5 Things To Know Before Your First Spin Class

Spinning is one of those exercise classes which inspires dread and the response “I couldn’t do that.” I used to think I was far too unfit and poor at cardio to attempt spinning but once I tried it, I realised that it is possible, whatever your fitness level. I wanted to write some tips which might encourage you to try your first spin class!

spinning
1. Don’t be scared!

When you first walk into a spin class, it will seem intimating, I’m not going to lie. I remember my first spin class where I was greeted with people in full-on Lycra, already warming up like they’ve been there for hours. Arrive early so you can choose where in the class you want to sit and get used to the bike. A water bottle is a must and a towel is also handy as it’s a sweaty class!
2. Ask your instructor how to set up your bike
If your bike isn’t set up correctly, the class will be so much harder as a result. Ask your instructor or a fellow class-goer to help set up your bike – the moment of embarrassment will mean you get much more out of the class. As a general rule of thumb, make sure your leg extends to a slightly bent knee at the lowest point when you pedal and ensure the handlebars are aprroximately the same height as your seat.
3. Pace is king
Personally, I find the hardest thing can often be keeping up with the speed of the instructor’s pace.

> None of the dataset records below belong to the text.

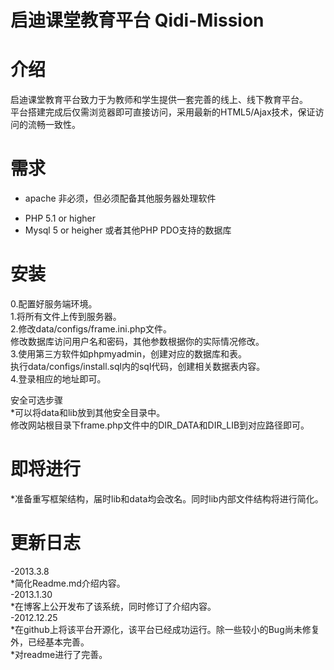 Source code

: 启迪课堂教育平台 Qidi-Mission
======

介绍
===
启迪课堂教育平台致力于为教师和学生提供一套完善的线上、线下教育平台。<br/>
平台搭建完成后仅需浏览器即可直接访问，采用最新的HTML5/Ajax技术，保证访问的流畅一致性。<br/>


需求
===
- apache 非必须，但必须配备其他服务器处理软件 <br/>
* PHP 5.1 or higher<br/>
* Mysql 5 or heigher 或者其他PHP PDO支持的数据库 <br/>

安装
===
0.配置好服务端环境。<br/>
1.将所有文件上传到服务器。<br/>
2.修改data/configs/frame.ini.php文件。<br/>
  修改数据库访问用户名和密码，其他参数根据你的实际情况修改。<br/>
3.使用第三方软件如phpmyadmin，创建对应的数据库和表。<br/>
  执行data/configs/install.sql内的sql代码，创建相关数据表内容。<br/>
4.登录相应的地址即可。<br/>

安全可选步骤<br/>
*可以将data和lib放到其他安全目录中。<br/>
  修改网站根目录下frame.php文件中的DIR_DATA和DIR_LIB到对应路径即可。<br/>


即将进行
===
 *准备重写框架结构，届时lib和data均会改名。同时lib内部文件结构将进行简化。<br/>


更新日志
===
-2013.3.8<br/>
 *简化Readme.md介绍内容。<br/>
-2013.1.30<br/>
  *在博客上公开发布了该系统，同时修订了介绍内容。<br/>
-2012.12.25<br/>
  *在github上将该平台开源化，该平台已经成功运行。除一些较小的Bug尚未修复外，已经基本完善。<br/>
  *对readme进行了完善。<br/>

I pay attention to the music and find the beat, then move my legs to the music. When you’re sprinting, point your toes forward to drive your legs faster. When you are ‘climbing’ and pedalling is harder, focus on the push and pull movement to drive your legs.
 
4. Don’t sweat about the resistance
As I’ve said, I prioritise pace and the key is to then build in the resistance. Spinning bikes are controlled by the amount of resistance you apply using a button on the bike – twisting clockwise increases the resistance, whereas twisting anti-clockwise reduces the resistance. During a class, the instructor may tell you to turn your resistance up by a certain amount of turns – but remember that you don’t have to do this! The key to spinning is to push yourself as much as YOU want to, so keep the pace and up the resistance as and when you feel you need to.
5. Leave!
Les Mills’ indoor cycling classes, RPM, recommend that for your first class you complete the first four tracks then leave. You may not want to only complete half the class then leave but it actually makes a lot of sense. By completing four tracks and leaving on a high, you are more likely to come back and stay for longer next time, rather than going too hard and scaring yourself off the class for life. My only criticism of this is that there is therefore no cool down – so if you do leave, please remember to do some stretches!
A spin class is a fantastic workout, but I really don’t believe it’s a terrifying class that anyone should be too scared to try. Once you realise that you are in control of your effort level and can push yourself as much or as little as you like, spinning is a brilliant class to improve cardio, tone and get fit. I get a buzz from spinning unlike any other form of cardio but it’s all about taking that first step and getting on the bike!
Have you tried spinning? Do you have any tips?